Il s’était assis solidement, sur le bord de son fauteuil, et s’appuyait des deux mains sur son sceptre, qu’il avait placé entre ses jambes. Il évoquait ainsi l’image populaire du roi d’Yvetot, en train de donner une audience.

Bossouzof se plaça à ses côtés et Sava se tint à portée, pour traduire les discours des Dignitaires.

Le Conseil des Ministres ouvrit la marche.

Les ministères, en Carinthie, étaient attribués non au mérite et à la compétence, mais à la taille.

Le ministère le plus important était attribué au plus grand homme politique. Le président du Conseil était un gaillard de près d’un mètre quatre-vingt-dix.

Les sous-secrétaires d’État ne dépassaient pas un mètre soixante.

Cette tradition était aussi une mesure d’économie. Car les uniformes des Excellences Carinthiennes étaient payés par l’État, au chapitre des dépenses somptuaires. Le mode d’élection ministériel permettait donc au même uniforme de servir à toute une génération de ministres ; or, comme la grande tenue officielle était excessivement coûteuse, cela évitait de grever trop lourdement le Trésor.

La vue de ces grands dignitaires rappela au Bouif l’époque de sa vie pendant laquelle il avait géré le Ministère des Relations Commerciales Extérieures.

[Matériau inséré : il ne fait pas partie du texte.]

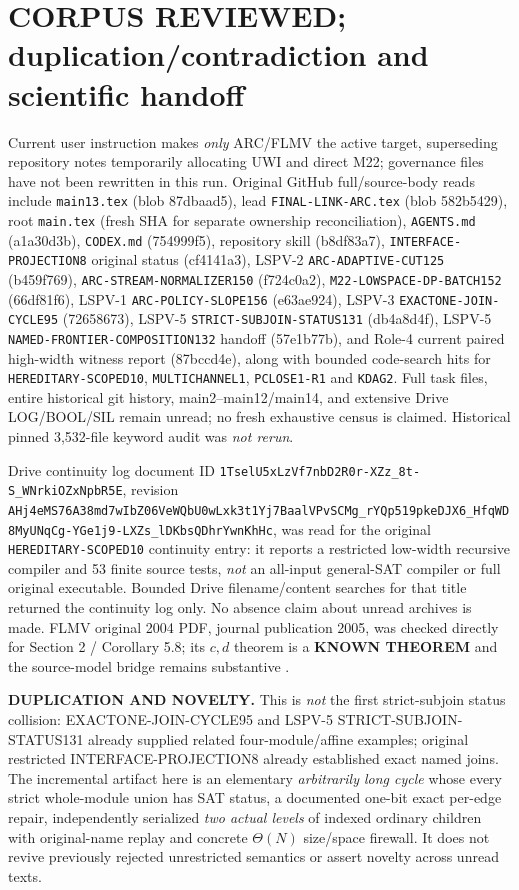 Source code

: \documentclass[11pt]{article}
\begin{document}
\section{CORPUS REVIEWED; duplication/contradiction and scientific handoff}
Current user instruction makes \emph{only} ARC/FLMV the active target, superseding repository notes temporarily allocating UWI and direct M22; governance files have not been rewritten in this run. Original GitHub full/source-body reads include \texttt{main13.tex} (blob 87dbaad5), lead \texttt{FINAL-LINK-ARC.tex} (blob 582b5429), root \texttt{main.tex} (fresh SHA for separate ownership reconciliation), \texttt{AGENTS.md} (a1a30d3b), \texttt{CODEX.md} (754999f5), repository skill (b8df83a7), \texttt{INTERFACE-PROJECTION8} original status (cf4141a3), LSPV-2 \texttt{ARC-ADAPTIVE-CUT125} (b459f769), \texttt{ARC-STREAM-NORMALIZER150} (f724c0a2), \texttt{M22-LOWSPACE-DP-BATCH152} (66df81f6), LSPV-1 \texttt{ARC-POLICY-SLOPE156} (e63ae924), LSPV-3 \texttt{EXACTONE-JOIN-CYCLE95} (72658673), LSPV-5 \texttt{STRICT-SUBJOIN-STATUS131} (db4a8d4f), LSPV-5 \texttt{NAMED-FRONTIER-COMPOSITION132} handoff (57e1b77b), and Role-4 current paired high-width witness report (87bccd4e), along with bounded code-search hits for \texttt{HEREDITARY-SCOPED10}, \texttt{MULTICHANNEL1}, \texttt{PCLOSE1-R1} and \texttt{KDAG2}. Full task files, entire historical git history, main2--main12/main14, and extensive Drive LOG/BOOL/SIL remain unread; no fresh exhaustive census is claimed. Historical pinned 3,532-file keyword audit was \emph{not rerun}.

Drive continuity log document ID \texttt{1TselU5xLzVf7nbD2R0r-XZz_8t-S_WNrkiOZxNpbR5E}, revision \texttt{AHj4eMS76A38md7wIbZ06VeWQbU0wLxk3t1Yj7BaalVPvSCMg\_rYQp519pkeDJX6\_HfqWD8MyUNqCg-YGe1j9-LXZs\_lDKbsQDhrYwnKhHc}, was read for the original \texttt{HEREDITARY-SCOPED10} continuity entry: it reports a restricted low-width recursive compiler and 53 finite source tests, \emph{not} an all-input general-SAT compiler or full original executable. Bounded Drive filename/content searches for that title returned the continuity log only. No absence claim about unread archives is made. FLMV original 2004 PDF, journal publication 2005, was checked directly for Section 2 / Corollary 5.8; its \(c,d\) theorem is a \textbf{KNOWN THEOREM} and the source-model bridge remains substantive \cite{flmv}.

\noindent\textbf{DUPLICATION AND NOVELTY.}
This is \emph{not} the first strict-subjoin status collision: EXACTONE-JOIN-CYCLE95 and LSPV-5 STRICT-SUBJOIN-STATUS131 already supplied related four-module/affine examples; original restricted INTERFACE-PROJECTION8 already established exact named joins. The incremental artifact here is an elementary \emph{arbitrarily long cycle} whose every strict whole-module union has SAT status, a documented one-bit exact per-edge repair, independently serialized \emph{two actual levels} of indexed ordinary children with original-name replay and concrete \(\Theta(N)\) size/space firewall. It does not revive previously rejected unrestricted semantics or assert novelty across unread texts.
\end{document}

— Messieurs, dit-il aimablement, avant d’occuper le grade que j’occupe, j’ai été garçon de bureau dans un ministère[1], ce qui me permet d’apprécier l’utilité des ministres, dont la principale qualité est de sustenter le fonctionnariat avec le lait des contribuables.

— Je salue en vous la mamelle nourricière de l’Administration, la machine à pressurer l’électeur, le rocher sur lequel se brise le flot des réclamations de la justice et l’irresponsabilité de l’incompétence, qui a toujours prévalu dans tous les pays civilisés et continuera à subsister dans tous les siècles des siècles, ainsi soit-il.

Bien que prononcée en français, cette petite allocution obtint un énorme succès, tellement Bicard avait parlé avec aisance et facilité. Aucun des ministres, d’ailleurs, ne comprit un seul mot de la réponse royale, ce qui n’empêcha point les journaux d’assurer que le nouveau Roi avait rendu un hommage public à la valeur et à l’intelligence du Conseil de la Couronne.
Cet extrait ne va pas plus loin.